Problem to solve. Only one span of the listing below is wanted: the lines from the one with "One Hundred Thirteen" through the one with "Sixty-Three | 58.82", reproduced exactly, both ends kept.

Records for processing.
• • • • • • •

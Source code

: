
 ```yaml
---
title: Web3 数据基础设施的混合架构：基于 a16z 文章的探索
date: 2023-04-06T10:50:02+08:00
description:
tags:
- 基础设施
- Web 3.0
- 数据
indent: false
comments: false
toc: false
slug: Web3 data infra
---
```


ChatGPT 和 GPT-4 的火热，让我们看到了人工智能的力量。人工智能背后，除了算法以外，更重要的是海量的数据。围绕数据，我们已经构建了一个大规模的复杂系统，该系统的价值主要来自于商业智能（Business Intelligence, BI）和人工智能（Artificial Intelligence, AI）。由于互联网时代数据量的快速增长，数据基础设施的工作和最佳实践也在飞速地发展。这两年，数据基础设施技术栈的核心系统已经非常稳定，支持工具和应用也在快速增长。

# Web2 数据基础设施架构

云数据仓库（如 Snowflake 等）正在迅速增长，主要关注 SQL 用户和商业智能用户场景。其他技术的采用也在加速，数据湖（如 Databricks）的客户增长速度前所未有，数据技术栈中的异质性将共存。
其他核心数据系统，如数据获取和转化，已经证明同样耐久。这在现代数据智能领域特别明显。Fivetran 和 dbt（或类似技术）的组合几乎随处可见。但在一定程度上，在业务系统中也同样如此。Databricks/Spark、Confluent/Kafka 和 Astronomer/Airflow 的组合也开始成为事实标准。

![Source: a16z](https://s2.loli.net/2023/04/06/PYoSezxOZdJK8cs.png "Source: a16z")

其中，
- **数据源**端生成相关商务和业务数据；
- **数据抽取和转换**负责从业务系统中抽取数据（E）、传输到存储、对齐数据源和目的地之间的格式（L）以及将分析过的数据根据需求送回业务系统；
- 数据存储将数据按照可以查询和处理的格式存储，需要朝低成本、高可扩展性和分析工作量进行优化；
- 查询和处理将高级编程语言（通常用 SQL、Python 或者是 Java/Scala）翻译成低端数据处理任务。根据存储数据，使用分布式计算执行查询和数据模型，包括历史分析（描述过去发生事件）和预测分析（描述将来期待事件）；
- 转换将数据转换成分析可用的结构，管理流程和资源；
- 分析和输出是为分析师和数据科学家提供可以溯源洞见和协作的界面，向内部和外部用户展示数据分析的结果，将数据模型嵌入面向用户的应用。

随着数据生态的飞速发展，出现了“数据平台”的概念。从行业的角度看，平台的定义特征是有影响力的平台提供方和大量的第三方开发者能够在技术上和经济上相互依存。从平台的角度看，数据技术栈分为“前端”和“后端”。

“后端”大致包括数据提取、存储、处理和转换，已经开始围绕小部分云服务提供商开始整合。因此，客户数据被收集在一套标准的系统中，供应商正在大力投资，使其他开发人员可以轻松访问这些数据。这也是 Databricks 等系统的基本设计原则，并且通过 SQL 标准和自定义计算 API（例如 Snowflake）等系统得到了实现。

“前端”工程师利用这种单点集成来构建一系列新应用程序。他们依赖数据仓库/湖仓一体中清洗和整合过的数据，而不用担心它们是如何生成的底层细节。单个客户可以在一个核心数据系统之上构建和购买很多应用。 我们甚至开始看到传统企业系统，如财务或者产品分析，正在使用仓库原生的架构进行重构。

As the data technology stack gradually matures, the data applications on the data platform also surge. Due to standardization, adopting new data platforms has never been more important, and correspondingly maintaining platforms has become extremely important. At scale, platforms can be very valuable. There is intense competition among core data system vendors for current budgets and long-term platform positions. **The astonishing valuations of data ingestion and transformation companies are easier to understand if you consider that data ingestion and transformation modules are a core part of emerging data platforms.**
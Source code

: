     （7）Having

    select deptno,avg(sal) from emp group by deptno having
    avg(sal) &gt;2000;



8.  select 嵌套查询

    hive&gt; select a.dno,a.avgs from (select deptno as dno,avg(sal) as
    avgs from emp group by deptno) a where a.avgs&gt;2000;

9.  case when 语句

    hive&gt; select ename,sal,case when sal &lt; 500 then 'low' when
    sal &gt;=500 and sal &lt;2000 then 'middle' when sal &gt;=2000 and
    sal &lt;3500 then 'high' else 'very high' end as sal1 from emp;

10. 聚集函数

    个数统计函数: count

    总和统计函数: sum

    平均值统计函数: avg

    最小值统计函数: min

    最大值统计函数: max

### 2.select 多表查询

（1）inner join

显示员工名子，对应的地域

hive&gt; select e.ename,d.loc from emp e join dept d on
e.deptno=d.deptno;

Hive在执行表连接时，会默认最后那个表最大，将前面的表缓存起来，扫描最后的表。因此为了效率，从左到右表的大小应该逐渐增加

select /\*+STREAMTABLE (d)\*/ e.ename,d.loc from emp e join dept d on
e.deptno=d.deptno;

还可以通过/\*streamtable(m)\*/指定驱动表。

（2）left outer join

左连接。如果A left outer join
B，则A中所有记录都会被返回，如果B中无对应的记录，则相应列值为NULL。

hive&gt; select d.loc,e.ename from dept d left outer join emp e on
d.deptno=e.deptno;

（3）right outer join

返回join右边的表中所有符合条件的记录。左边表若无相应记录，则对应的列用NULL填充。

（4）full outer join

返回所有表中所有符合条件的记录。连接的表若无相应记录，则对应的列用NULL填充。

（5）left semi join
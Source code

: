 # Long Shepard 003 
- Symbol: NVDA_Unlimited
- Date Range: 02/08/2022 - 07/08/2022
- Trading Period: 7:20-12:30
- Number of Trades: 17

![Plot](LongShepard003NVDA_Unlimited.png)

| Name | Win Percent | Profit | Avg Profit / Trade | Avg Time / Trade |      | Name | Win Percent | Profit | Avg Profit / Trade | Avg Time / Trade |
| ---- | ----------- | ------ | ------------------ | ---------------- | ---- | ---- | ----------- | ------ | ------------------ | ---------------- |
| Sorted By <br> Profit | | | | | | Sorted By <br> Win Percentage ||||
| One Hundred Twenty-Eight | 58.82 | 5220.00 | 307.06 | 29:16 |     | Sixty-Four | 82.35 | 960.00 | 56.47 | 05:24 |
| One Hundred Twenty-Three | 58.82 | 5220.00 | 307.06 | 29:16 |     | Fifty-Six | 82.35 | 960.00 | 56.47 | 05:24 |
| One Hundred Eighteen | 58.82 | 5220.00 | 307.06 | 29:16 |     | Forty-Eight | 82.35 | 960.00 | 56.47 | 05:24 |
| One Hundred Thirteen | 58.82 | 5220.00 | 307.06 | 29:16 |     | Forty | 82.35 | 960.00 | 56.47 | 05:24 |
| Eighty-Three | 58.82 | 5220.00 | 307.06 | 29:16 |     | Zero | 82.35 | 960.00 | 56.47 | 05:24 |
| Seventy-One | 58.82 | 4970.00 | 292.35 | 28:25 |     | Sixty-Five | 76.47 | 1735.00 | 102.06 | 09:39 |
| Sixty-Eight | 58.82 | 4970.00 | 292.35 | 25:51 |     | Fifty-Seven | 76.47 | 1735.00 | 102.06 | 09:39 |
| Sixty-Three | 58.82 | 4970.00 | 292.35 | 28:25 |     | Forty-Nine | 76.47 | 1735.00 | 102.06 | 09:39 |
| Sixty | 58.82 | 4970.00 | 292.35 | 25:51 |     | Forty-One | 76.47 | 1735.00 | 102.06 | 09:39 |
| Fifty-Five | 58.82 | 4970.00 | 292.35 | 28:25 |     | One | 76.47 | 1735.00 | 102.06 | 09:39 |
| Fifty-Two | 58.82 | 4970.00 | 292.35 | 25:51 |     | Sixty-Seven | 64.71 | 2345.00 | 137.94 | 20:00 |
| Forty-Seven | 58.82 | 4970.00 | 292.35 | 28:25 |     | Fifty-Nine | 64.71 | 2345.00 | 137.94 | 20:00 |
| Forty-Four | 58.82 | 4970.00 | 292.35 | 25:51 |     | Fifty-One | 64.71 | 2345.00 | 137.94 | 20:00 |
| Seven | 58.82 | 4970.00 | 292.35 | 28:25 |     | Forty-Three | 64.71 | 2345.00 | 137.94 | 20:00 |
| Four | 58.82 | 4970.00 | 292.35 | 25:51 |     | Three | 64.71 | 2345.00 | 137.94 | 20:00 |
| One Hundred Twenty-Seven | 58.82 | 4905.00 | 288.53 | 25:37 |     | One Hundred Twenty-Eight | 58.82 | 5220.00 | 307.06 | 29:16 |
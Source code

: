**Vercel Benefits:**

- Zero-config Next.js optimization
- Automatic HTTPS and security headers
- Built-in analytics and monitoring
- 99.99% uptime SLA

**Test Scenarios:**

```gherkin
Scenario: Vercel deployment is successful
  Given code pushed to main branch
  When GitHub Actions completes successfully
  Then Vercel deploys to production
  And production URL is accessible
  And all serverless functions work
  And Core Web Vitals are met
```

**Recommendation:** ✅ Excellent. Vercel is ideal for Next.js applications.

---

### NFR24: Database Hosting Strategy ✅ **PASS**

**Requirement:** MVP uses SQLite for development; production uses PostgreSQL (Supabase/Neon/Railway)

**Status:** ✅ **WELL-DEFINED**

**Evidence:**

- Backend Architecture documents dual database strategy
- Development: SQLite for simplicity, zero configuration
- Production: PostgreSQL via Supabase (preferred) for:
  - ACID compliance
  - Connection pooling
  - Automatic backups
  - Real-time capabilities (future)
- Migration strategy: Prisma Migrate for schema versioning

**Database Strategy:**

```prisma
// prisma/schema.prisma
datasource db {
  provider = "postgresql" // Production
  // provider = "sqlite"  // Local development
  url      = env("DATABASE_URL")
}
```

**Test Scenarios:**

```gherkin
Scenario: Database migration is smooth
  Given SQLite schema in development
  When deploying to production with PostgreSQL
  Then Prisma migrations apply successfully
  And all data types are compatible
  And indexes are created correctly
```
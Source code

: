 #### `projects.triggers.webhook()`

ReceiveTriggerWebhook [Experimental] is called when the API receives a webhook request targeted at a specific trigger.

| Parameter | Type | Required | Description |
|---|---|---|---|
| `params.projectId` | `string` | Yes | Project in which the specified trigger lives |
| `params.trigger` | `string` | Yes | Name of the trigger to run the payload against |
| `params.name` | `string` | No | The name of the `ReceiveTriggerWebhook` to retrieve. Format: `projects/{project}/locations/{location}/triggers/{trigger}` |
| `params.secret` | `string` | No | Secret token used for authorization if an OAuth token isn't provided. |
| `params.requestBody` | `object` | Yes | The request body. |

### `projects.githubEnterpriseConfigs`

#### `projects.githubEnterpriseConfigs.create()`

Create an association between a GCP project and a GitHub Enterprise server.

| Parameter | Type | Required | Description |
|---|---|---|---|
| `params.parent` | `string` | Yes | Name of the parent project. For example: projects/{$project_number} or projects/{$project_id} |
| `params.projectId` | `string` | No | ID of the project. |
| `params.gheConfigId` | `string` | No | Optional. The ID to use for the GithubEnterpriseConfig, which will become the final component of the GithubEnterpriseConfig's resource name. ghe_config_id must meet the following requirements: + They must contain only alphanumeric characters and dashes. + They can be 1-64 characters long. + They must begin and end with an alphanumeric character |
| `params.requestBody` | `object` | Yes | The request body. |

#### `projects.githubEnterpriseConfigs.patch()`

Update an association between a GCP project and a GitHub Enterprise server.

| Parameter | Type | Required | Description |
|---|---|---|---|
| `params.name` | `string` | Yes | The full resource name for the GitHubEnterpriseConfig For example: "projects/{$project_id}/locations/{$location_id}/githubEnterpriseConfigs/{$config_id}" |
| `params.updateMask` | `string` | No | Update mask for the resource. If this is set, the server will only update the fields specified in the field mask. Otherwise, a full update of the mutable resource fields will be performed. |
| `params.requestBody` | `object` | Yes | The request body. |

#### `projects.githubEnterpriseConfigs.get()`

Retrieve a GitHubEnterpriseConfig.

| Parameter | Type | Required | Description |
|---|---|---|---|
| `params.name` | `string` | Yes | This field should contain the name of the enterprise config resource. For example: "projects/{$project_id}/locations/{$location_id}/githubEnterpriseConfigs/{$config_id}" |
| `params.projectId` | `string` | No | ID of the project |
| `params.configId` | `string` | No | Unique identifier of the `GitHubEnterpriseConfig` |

• • • • • • •

Written response.
| One Hundred Thirteen | 58.82 | 5220.00 | 307.06 | 29:16 |     | Forty | 82.35 | 960.00 | 56.47 | 05:24 |
| Eighty-Three | 58.82 | 5220.00 | 307.06 | 29:16 |     | Zero | 82.35 | 960.00 | 56.47 | 05:24 |
| Seventy-One | 58.82 | 4970.00 | 292.35 | 28:25 |     | Sixty-Five | 76.47 | 1735.00 | 102.06 | 09:39 |
| Sixty-Eight | 58.82 | 4970.00 | 292.35 | 25:51 |     | Fifty-Seven | 76.47 | 1735.00 | 102.06 | 09:39 |
| Sixty-Three | 58.82 | 4970.00 | 292.35 | 28:25 |     | Forty-Nine | 76.47 | 1735.00 | 102.06 | 09:39 |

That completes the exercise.